2020 has been hard work, huh? And if there’s anyone who knows about hard work, it’s Troy Sanders, he of art-metal titans Mastodon and the ‘supergroups’ Killer Be Killed and Gone Is Gone.
Today Gone Is Gone (who also feature Troy Van Leeuwen of Queens of the Stone Age, Tony Hajjar of At The Drive-In and Mike Zarin of Sencit Music) announce their new album ‘If Everything Happens For A Reason…Then Nothing Really Matters At All’ and share the single ‘Breaks’. It turns out that Sanders has been working on not one, not two, but three new albums of music this year. “I’m not burnt out yet,” he says, “but I’m getting there…”
We thought now was a good time to catch-up with Troy before he bursts into flames.
Hello Troy. How has this extremely strange year been for you?
Troy: “I’ve been very fortunate. I’ve managed to be super creative this year. I’ve been working on three albums and I’ve been able to completely focus on all of them. I wouldn’t have been able to do that had things been normal.
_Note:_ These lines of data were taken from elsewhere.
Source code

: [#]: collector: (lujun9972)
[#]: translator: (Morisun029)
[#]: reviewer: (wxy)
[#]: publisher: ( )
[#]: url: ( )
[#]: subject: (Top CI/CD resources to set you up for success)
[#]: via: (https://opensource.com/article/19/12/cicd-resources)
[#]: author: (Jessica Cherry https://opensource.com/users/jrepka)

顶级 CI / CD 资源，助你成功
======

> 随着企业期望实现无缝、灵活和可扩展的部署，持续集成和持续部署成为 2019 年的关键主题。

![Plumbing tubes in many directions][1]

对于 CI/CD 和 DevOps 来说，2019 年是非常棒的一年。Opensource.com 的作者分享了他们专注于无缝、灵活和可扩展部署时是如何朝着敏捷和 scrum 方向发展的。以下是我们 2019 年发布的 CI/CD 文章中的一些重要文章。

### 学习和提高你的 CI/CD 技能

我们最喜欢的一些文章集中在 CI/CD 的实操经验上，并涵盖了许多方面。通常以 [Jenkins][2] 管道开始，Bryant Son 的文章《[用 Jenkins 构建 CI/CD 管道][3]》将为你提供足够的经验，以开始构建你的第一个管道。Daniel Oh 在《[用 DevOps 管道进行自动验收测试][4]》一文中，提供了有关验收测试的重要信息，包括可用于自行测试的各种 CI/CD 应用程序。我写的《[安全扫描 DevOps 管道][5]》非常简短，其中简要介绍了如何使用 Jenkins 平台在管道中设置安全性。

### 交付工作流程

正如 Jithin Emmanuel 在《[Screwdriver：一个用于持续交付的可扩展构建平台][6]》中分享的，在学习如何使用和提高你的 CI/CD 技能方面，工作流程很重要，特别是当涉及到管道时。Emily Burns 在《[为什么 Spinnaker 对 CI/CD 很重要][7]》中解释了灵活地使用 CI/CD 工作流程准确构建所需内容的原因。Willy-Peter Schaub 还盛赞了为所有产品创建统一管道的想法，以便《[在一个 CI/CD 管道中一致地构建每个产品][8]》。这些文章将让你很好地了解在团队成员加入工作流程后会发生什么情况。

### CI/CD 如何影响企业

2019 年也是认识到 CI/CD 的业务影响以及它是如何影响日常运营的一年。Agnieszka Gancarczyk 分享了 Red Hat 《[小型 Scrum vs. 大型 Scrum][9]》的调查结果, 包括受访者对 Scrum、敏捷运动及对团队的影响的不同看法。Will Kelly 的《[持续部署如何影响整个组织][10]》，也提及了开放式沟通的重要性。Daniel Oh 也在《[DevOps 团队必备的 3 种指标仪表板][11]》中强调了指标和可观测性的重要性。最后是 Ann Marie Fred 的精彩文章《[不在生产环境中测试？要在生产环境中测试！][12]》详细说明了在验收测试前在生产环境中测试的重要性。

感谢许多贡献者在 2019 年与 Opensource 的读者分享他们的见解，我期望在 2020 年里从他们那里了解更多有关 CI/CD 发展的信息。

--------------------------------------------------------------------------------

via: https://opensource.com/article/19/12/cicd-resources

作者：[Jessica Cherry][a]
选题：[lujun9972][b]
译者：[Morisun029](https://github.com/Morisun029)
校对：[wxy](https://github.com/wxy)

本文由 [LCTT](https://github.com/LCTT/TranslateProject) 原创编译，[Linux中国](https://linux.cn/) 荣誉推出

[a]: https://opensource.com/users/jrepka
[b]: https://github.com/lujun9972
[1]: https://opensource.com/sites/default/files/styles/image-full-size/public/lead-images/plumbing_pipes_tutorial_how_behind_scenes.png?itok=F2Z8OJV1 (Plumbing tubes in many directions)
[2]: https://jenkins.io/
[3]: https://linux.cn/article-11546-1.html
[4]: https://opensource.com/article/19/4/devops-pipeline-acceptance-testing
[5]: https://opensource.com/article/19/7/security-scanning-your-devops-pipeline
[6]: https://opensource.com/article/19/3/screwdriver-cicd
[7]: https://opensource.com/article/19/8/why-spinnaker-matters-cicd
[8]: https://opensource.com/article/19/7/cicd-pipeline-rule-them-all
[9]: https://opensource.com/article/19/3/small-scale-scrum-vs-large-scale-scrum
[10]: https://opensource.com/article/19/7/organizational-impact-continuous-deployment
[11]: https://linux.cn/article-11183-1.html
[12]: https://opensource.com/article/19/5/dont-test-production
There was loads of Mastodon activity initially scheduled for 2020. What is happening right now is extremely unfortunate for the worldwide situation, but personally, I have to say, it’s been great for me. Music has kept me sane.”
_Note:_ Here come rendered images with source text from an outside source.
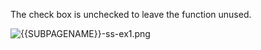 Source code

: The check box is unchecked to leave the function unused.

![{{SUBPAGENAME}}-ss-ex1.png]({{SUBPAGENAME}}-ss-ex1.png
"{{SUBPAGENAME}}-ss-ex1.png")
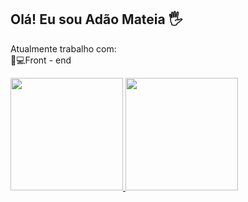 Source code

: 
## Olá! Eu sou Adão Mateia 🖐️
Atualmente trabalho com:
<br>
📲💻Front - end




<div>
<a href="https://github.com/seu-usuário-aqui">
<img loading="lazy" height="180em" src="https://github-readme-stats.vercel.app/api/top-langs/?username=Adao20121391&layout=compact&langs_count=7&theme=dracula"/>
<img loading="lazy" height="180em" src="https://github-readme-stats.vercel.app/api?username=Adao20121391&show_icons=true&theme=dracula&include_all_commits=true&count_private=true"/>
</div>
It’s weird isn’t it. COVID has brought tragedy to millions of people’s lives. It almost feels disrespectful to admit that it’s had some benefits…
“I guess it’s just taking advantage of the time available to you. The thing with working on lots of projects is it’s hard to switch musical trajectories sometimes and I haven’t had that problem this year. I like to think I’m a person who has always been able to see a positive within a negative. I know a lot of people are going through much more difficult times so I try not to sound too proud of myself, but if you ask the question, I have to be honest and say that 2020, in hindsight, has been pretty great, on a personal level.”
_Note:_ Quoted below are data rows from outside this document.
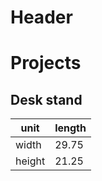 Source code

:<!-- TITLE: Home Office -->
<!-- SUBTITLE: A quick summary of Home Office -->

# Header

# Projects
## Desk stand
|unit|length|
|---|---|
|width|29.75|
|height|21.25| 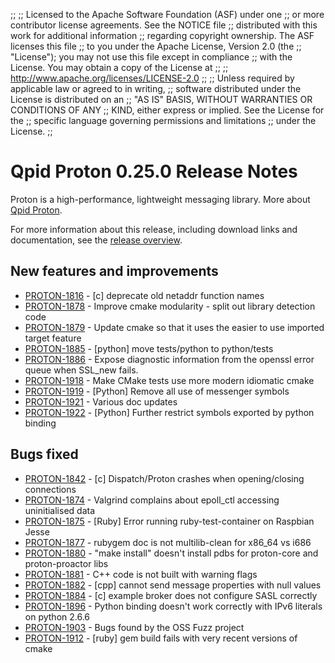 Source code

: ;;
;; Licensed to the Apache Software Foundation (ASF) under one
;; or more contributor license agreements.  See the NOTICE file
;; distributed with this work for additional information
;; regarding copyright ownership.  The ASF licenses this file
;; to you under the Apache License, Version 2.0 (the
;; "License"); you may not use this file except in compliance
;; with the License.  You may obtain a copy of the License at
;; 
;;   http://www.apache.org/licenses/LICENSE-2.0
;; 
;; Unless required by applicable law or agreed to in writing,
;; software distributed under the License is distributed on an
;; "AS IS" BASIS, WITHOUT WARRANTIES OR CONDITIONS OF ANY
;; KIND, either express or implied.  See the License for the
;; specific language governing permissions and limitations
;; under the License.
;;

# Qpid Proton 0.25.0 Release Notes

Proton is a high-performance, lightweight messaging library. More
about [Qpid Proton]({{site_url}}/proton/index.html).

For more information about this release, including download links and
documentation, see the [release overview](index.html).


## New features and improvements

 - [PROTON-1816](https://issues.apache.org/jira/browse/PROTON-1816) - [c] deprecate old netaddr function names
 - [PROTON-1878](https://issues.apache.org/jira/browse/PROTON-1878) - Improve cmake modularity - split out library detection code
 - [PROTON-1879](https://issues.apache.org/jira/browse/PROTON-1879) - Update cmake so that it uses the easier to use imported target feature
 - [PROTON-1885](https://issues.apache.org/jira/browse/PROTON-1885) - [python] move tests/python to python/tests
 - [PROTON-1886](https://issues.apache.org/jira/browse/PROTON-1886) - Expose diagnostic information from the openssl error queue when SSL_new fails.
 - [PROTON-1918](https://issues.apache.org/jira/browse/PROTON-1918) - Make CMake tests use more modern idiomatic cmake
 - [PROTON-1919](https://issues.apache.org/jira/browse/PROTON-1919) - [Python] Remove all use of messenger symbols
 - [PROTON-1921](https://issues.apache.org/jira/browse/PROTON-1921) - Various doc updates
 - [PROTON-1922](https://issues.apache.org/jira/browse/PROTON-1922) - [Python] Further restrict symbols exported by python binding

## Bugs fixed

 - [PROTON-1842](https://issues.apache.org/jira/browse/PROTON-1842) - [c] Dispatch/Proton crashes when opening/closing connections
 - [PROTON-1874](https://issues.apache.org/jira/browse/PROTON-1874) - Valgrind complains about epoll_ctl accessing uninitialised data
 - [PROTON-1875](https://issues.apache.org/jira/browse/PROTON-1875) - [Ruby] Error running ruby-test-container on Raspbian Jesse
 - [PROTON-1877](https://issues.apache.org/jira/browse/PROTON-1877) - rubygem doc is not multilib-clean for x86_64 vs i686
 - [PROTON-1880](https://issues.apache.org/jira/browse/PROTON-1880) - "make install" doesn't install pdbs for proton-core and proton-proactor libs
 - [PROTON-1881](https://issues.apache.org/jira/browse/PROTON-1881) - C++ code is not built with warning flags
 - [PROTON-1882](https://issues.apache.org/jira/browse/PROTON-1882) - [cpp] cannot send message properties with null values
 - [PROTON-1884](https://issues.apache.org/jira/browse/PROTON-1884) - [c] example broker does not configure SASL correctly
 - [PROTON-1896](https://issues.apache.org/jira/browse/PROTON-1896) - Python binding doesn't work correctly with IPv6 literals on python 2.6.6
 - [PROTON-1903](https://issues.apache.org/jira/browse/PROTON-1903) - Bugs found by the OSS Fuzz project
 - [PROTON-1912](https://issues.apache.org/jira/browse/PROTON-1912) - [ruby] gem build fails with very recent versions of cmake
Were you born with that sort of positivity or is it something you’ve had to acquire?
“A bit of both. My parents are very positive people, but I’ve learned it over many years getting out, seeing the world and experiencing life. I think it’s so important, man – at least for me. It’s so easy to dwell on all things negative. It surrounds you in this world. I think the secret is to be honest about situations you’re in. To take control of them. There are many negative aspects of my personal world. If I didn’t try to see positives and roll with them, I’d be swallowed up.”
It must have been hard though. Mastodon are based in Atlanta. Your rehearsal space is called Ember City, named after a song on 2014’s ‘Once More Around The Sun’. Atlanta is a city that’s been a central to many of the protests raging in America this year…
“There’s been some fiery, violent protests going on, and right near the Ember City. It’s only a mile away where that fast food restaurant burned down [a Wendy’s, on the site where 27-year-old Rayshard Brooks was shot by police] and that other gentleman [25-year-old Ahmaud Arbery] was shot to death. It’s very close to home and very unsettling. It’s better than it was, but tension is high.”
Let’s talk about some of these projects you’ve been working on this year. Let’s start with Gone is Gone and your new album coming in December…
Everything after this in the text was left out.